Hubo un momento de silencio.
—¿Qué va a… qué vamos a hacer? —musitó Smithback.
La respuesta fue un ruido de fricción. De repente Pendergast tenía una llamita en la mano izquierda: un delgado mechero de oro que reflejaba la escasa luz del día. Aplicó la llama a una esquina del papel sin decir nada.
—¡Espere! —exclamó Smithback, lanzándose hacia él.
Pendergast demostró su habilidad esquivándole al tiempo que levantaba el papel.
—¿Qué hace? —Smithback giró sobre sus talones—. Démela, hombre de Dios…
El documento en forma de acordeón ya había quedado reducido a la mitad. Las cenizas negras que desprendía el papel al retorcerse caían poco a poco sobre la tierra helada de la tumba.
—¡Pare! —dijo Smithback, jadeando y dando otro paso—. ¡Piense un poco! No puede…
—Lo he pensado muy bien —dijo Pendergast—. De hecho, en estas seis semanas de registro lo único que he hecho ha sido pensar. La persona que sacó a la luz esta fórmula era miembro de la familia Pendergast, para eterna vergüenza mía. Por su culpa murió mucha gente, muchas Mary Greene cuyo recuerdo se ha perdido. Ya que la he descubierto yo, tengo que destruirla yo. Hágame caso: es la única manera. Algo así, creado a partir de tanto sufrimiento, no se puede permitir que exista.
La llama había reptado hasta el último borde. Pendergast abrió los dedos, y la esquina sin quemar se hizo cenizas durante su caída hacia la tierra excavada. Entonces la enterró con suavidad en la sepultura de Mary Greene. Al apartarse, sobre la tierra marrón sólo quedaba una mancha negra.
La conmoción se tradujo en un paréntesis de silencio, hasta que Smithback se llevó las manos a la cabeza.
—No puede ser. ¿Nos ha traído aquí sólo para esto?
Pendergast asintió.
—¿Por qué?
—Porque lo que acabo de hacer era demasiado importante para hacerlo solo.

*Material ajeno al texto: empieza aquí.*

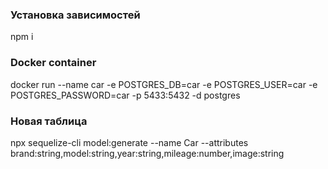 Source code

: ### Установка зависимостей

npm i

### Docker container

docker run --name car -e POSTGRES_DB=car -e POSTGRES_USER=car -e POSTGRES_PASSWORD=car -p 5433:5432 -d postgres

### Новая таблица

npx sequelize-cli model:generate --name Car --attributes brand:string,model:string,year:string,mileage:number,image:string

Era un acto que exigía testigos, aunque sólo fuera para la historia.
Al mirar a Pendergast, Nora, aparte del conflicto interno que se le seguía reflejando en la cara, vio un dolor infinito, un agotamiento espiritual. Smithback, abatido, negaba con la cabeza.

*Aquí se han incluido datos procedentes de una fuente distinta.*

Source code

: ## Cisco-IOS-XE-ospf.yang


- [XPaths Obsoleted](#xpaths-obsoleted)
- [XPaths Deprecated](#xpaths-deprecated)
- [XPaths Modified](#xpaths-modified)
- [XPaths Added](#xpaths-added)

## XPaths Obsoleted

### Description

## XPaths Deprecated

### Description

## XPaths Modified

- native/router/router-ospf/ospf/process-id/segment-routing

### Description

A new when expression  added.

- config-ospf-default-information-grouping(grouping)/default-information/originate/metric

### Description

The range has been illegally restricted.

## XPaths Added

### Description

—¿Sabe qué ha hecho? Destruir el avance médico más importante de la historia.
Al volver a hablar, el agente del FBI lo hizo en voz baja, casi susurrando.
—Pero ¿no se da cuenta? Esta fórmula habría destruido el mundo. Leng ya tenía en sus manos la solución del problema. Si la hubiera divulgado, habría sido el final de todo. Sólo le faltó objetividad para entenderlo.
Smithback no contestó. Pendergast le observó un momento y volvió a mirar la tumba. Parecía más caído de hombros que antes.
Nora, mientras tanto, se había mantenido al margen, mirando y escuchando, pero sin decir nada. Se decidió a intervenir.
—Yo le entiendo —dijo—. Me doy cuenta de lo difícil que habrá sido tomar la decisión; y no sé si lo que opino tiene algún valor, pero considero que ha hecho lo que había que hacer.
Pendergast la escuchó con la mirada fija en el suelo. Luego, lentamente, la elevó hasta hacer coincidir las de los dos, y quizá fueran imaginaciones de Nora, pero le pareció que sus palabras, de manera casi imperceptible, habían aliviado la angustia de su rostro.
—Gracias, Nora —dijo Pendergast en voz baja.